En cuanto a los muebles lo más común es tener que limpiar el polvo de superficies planas como estanterías, mesas, escritorios, baldas…  Dependiendo del material del mueble podrás escoger unos productos u otros, pero algo fijo para quitar el polvo es utilizar un paño ligeramente humedecido con agua y pasarlo sobre la superficie, aunque también puedes utilizar un plumero. Si una mancha es difícil de quitar porque se ha caído algún líquido o algo parecido se puede comprar un producto concreto para quitar las manchas producidas por dicho líquido. Las puertas, se harán de la misma manera que los muebles pero quizás se necesite menos frecuencia ya que no es algo que se ensucie con facilidad.

  1. No te olvides de los textiles

Nunca hay que olvidarse de limpiar las superficies textiles como pueden ser las sillas del escritorio, sofás, cortinas… Como en todos los casos dependerá del material ya que no se limpia igual una silla tapizada con cuero o imitaciones que una de tela normal y corriente. Para el primer caso puede utilizar, de nuevo, un paño muy poco humedecido para no dañar el material. En cambio, para la tela o pelo es mejor aspirar primero. Pero es muy importante limpiar este tipo de elementos de manera periódica porque suelen acumular mucho polvo.

  1. Pon hincapié en los cristales

En el caso de los cristales hay que poner hincapié, ya que es fácil que haya marcas y manchas y dan una muy mala imagen. Así, ya sean ventanas, muros acristalados, espejos o pantallas de ordenadores se recomienda utilizar un paño al que se le aplicará un producto limpia cristales salvo en el caso de las pantallas que será una gamuza seca o con una gota de agua.

  1. Ten cuidado con los aparatos tecnológicos

Los aparatos tecnológicos quizás sea lo más difícil de limpiar ya que son muy delicados y un derrame de líquido o que se cuele suciedad por una ranura podría romper e inutilizar completamente el aparto.

Para las superficies grandes con un paño seco y con cuidado será suficiente, pero en las superficies pequeñas y con muchas ranuras como el teclado de un ordenador o el monitor se puede utilizar un bastoncillo de los oídos para ser más delicados. Nunca se deben limpiar por dentro, lo mejor es llamar a un técnico o profesional especializado ya que tanto desmontarlo como las piezas internas son una labor muy complicada. Aunque sí te puedes animar con los teclados, que acumulan mucha suciedad al utilizarse a diario y esa suciedad puede hacer que alguna tecla no funcione de manera correcta. Para limpiar un teclado te recomendamos leer este artículo de Xataka sobre cómo limpiar a fondo tu teclado mecánico.

  1. El último paso es limpiar el suelo

Para finalizar, el último paso es la limpieza de los suelos. El producto dependerá de los propios materiales de los pavimentos.

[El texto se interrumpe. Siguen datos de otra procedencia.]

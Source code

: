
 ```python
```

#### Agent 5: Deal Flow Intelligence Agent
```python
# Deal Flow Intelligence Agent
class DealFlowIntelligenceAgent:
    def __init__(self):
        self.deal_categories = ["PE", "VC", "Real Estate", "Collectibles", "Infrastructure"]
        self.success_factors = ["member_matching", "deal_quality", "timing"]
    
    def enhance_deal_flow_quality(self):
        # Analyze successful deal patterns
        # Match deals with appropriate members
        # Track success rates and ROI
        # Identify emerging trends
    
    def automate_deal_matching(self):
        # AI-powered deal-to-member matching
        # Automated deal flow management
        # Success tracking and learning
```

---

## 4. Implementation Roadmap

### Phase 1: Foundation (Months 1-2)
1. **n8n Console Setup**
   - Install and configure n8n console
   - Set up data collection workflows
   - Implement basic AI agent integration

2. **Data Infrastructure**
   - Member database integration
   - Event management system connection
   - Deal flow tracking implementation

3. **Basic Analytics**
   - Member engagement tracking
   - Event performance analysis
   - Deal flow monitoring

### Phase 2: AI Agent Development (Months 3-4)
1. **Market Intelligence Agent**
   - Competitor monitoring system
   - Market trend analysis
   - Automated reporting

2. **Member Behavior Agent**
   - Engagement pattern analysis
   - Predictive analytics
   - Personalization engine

Pero la limpieza de suelos deberá ser con gran frecuencia ya que se notan las pisadas y en los zapatos se lleva suciedad de la calle y se entra al suelo de la oficina.

Si el suelo es de madera como el parquet es mejor usar una mopa y luego fregar con productos especiales para así no dañarlo.

Si por el contrario son suelos cerámicos la escoba nunca falla, y una vez retirada toda la porquería habrá que fregar para quitar las posibles manchas que haya. Aunque en España no es muy común, también te puedes encontrar con suelos con moqueta, o se pueden tener alfombras en algunos espacios de la oficina, en este caso lo mejor es utilizar un aspirador o roomba.

Y si te quieres ahorrar el paso de barrer la roomba será tu mejor amiga. La puedes encender todos los días para que el suelo de la oficina no tenga nada de suciedad sin ningún tipo de esfuerzo.

En definitiva, esperamos que estos consejos para limpiar oficinas te hayan resultado de ayuda. Aunque si quieres ahorrarte tiempo y esfuerzo siempre puedes contratar a una empresa especializada que se encargará de dejar reluciente tu espacio de trabajo cuando lo necesites.